Judy Curtis likes to work. She has always worked. Being out of work has been one tough and terrible job.
“I never leaned on anybody,” she said. “I’ve always been able to take care of myself and my kids. And here I am.”
Where is she?
When we spoke Friday, Curtis was at home in Mill Creek. The 65-year-old has been job hunting since July.
That’s when she lost her office position at Congregation Kol Ami, a Woodinville synagogue. She found that job after being laid off by the Boeing Co. in 2009. At Boeing, Curtis said she was an upper-level administrative assistant.
“I don’t like not working,” she said. “I’m miserable at home right now. I’m an organized person and a good employee.”

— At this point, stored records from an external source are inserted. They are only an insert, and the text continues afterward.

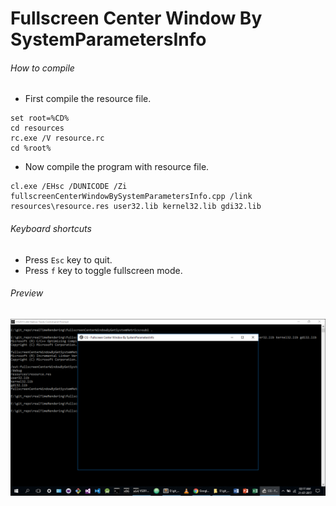 Fullscreen Center Window By SystemParametersInfo
================================================

###### How to compile

- First compile the resource file.

```
set root=%CD%
cd resources
rc.exe /V resource.rc
cd %root%
```

- Now compile the program with resource file.

```
cl.exe /EHsc /DUNICODE /Zi fullscreenCenterWindowBySystemParametersInfo.cpp /link resources\resource.res user32.lib kernel32.lib gdi32.lib
```

###### Keyboard shortcuts
- Press ```Esc``` key to quit.
- Press ```f``` key to toggle fullscreen mode.

###### Preview
![fullscreenCenterWindowBySystemParametersInfo][fullscreenCenterWindowBySystemParametersInfo-image]

[//]: # "Image declaration"

[fullscreenCenterWindowBySystemParametersInfo-image]: ./preview/fullscreenCenterWindowBySystemParametersInfo.png "Fullscreen Center Window By SystemParametersInfo"

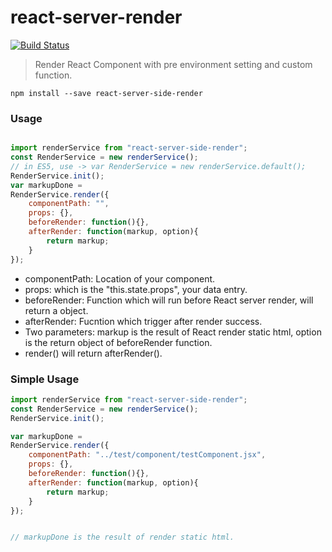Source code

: # react-server-render
[![Build Status](https://api.travis-ci.org/man27382210/react-server-render.svg?branch=master)](https://travis-ci.org/man27382210/react-server-render)  

> Render React Component with pre environment setting and custom function.

```
npm install --save react-server-side-render
```
### Usage
```js

import renderService from "react-server-side-render";
const RenderService = new renderService();
// in ES5, use -> var RenderService = new renderService.default();
RenderService.init();
var markupDone = 
RenderService.render({
	componentPath: "",
	props: {},           
	beforeRender: function(){},
	afterRender: function(markup, option){
		return markup;
	}
});

```
* componentPath: Location of your component.
* props:         which is the "this.state.props", your data entry.
* beforeRender:  Function which will run before React server render, will return a object.
* afterRender:   Fucntion which trigger after render success. 
 * Two parameters: markup is the result of React render static html, option is the return object of beforeRender function. 
 *  render() will return afterRender().

### Simple Usage
```js
import renderService from "react-server-side-render";
const RenderService = new renderService();
RenderService.init();

var markupDone = 
RenderService.render({
	componentPath: "../test/component/testComponent.jsx",
	props: {},
	beforeRender: function(){},
	afterRender: function(markup, option){
		return markup;
	}
});


// markupDone is the result of render static html.
```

She is also a devoted mother. Divorced in the early 1980s, Curtis raised a daughter and a son. Her daughter, who lives in Everett, is married with two children. Her son Sean, 38, is developmentally disabled and lives with Curtis.
Five days a week, he takes buses to the Northwest Center in south Seattle. He has a part-time job with the organization, which serves people who have developmental disabilities. Until March, he had worked 18 years for Home Depot.
“He has always done pretty well,” said Curtis, explaining that Sean has a lower than average IQ and was in special education. “At Home Depot, he was moving carts and helping customers. He did some janitorial work. When he was let go in March, he was devastated.”
It’s a hard-luck story, but hardly an uncommon one. The Curtis household is one of thousands — no, millions — across this country where people have lost their livelihood. On Friday, U.S. Department of Labor figures showed that November’s national unemployment rate had edged up to a stubborn 9.8 percent.
Curtis dreads the loss of emergency unemployment compensation. Unless Congress acts, about 2 million Americans face the loss of jobless benefits when they expire after 99 weeks of coverage. Throughout the recession, benefits have been extended. Last week, some were already losing benefits, which average about $300 per week.
Curtis said her unemployment benefits are due to expire Jan. 15.
Sen. Patty Murray, D-Wash., specifically mentioned Curtis’ plight in a speech Tuesday on the Senate floor. “These programs aren’t extravagant, but for so many workers they have made all the difference,” Murray said. “Workers like Judy Curtis, a woman from Mill Creek, Washington, who wrote to my office urging me to do everything I could to reauthorize the program.”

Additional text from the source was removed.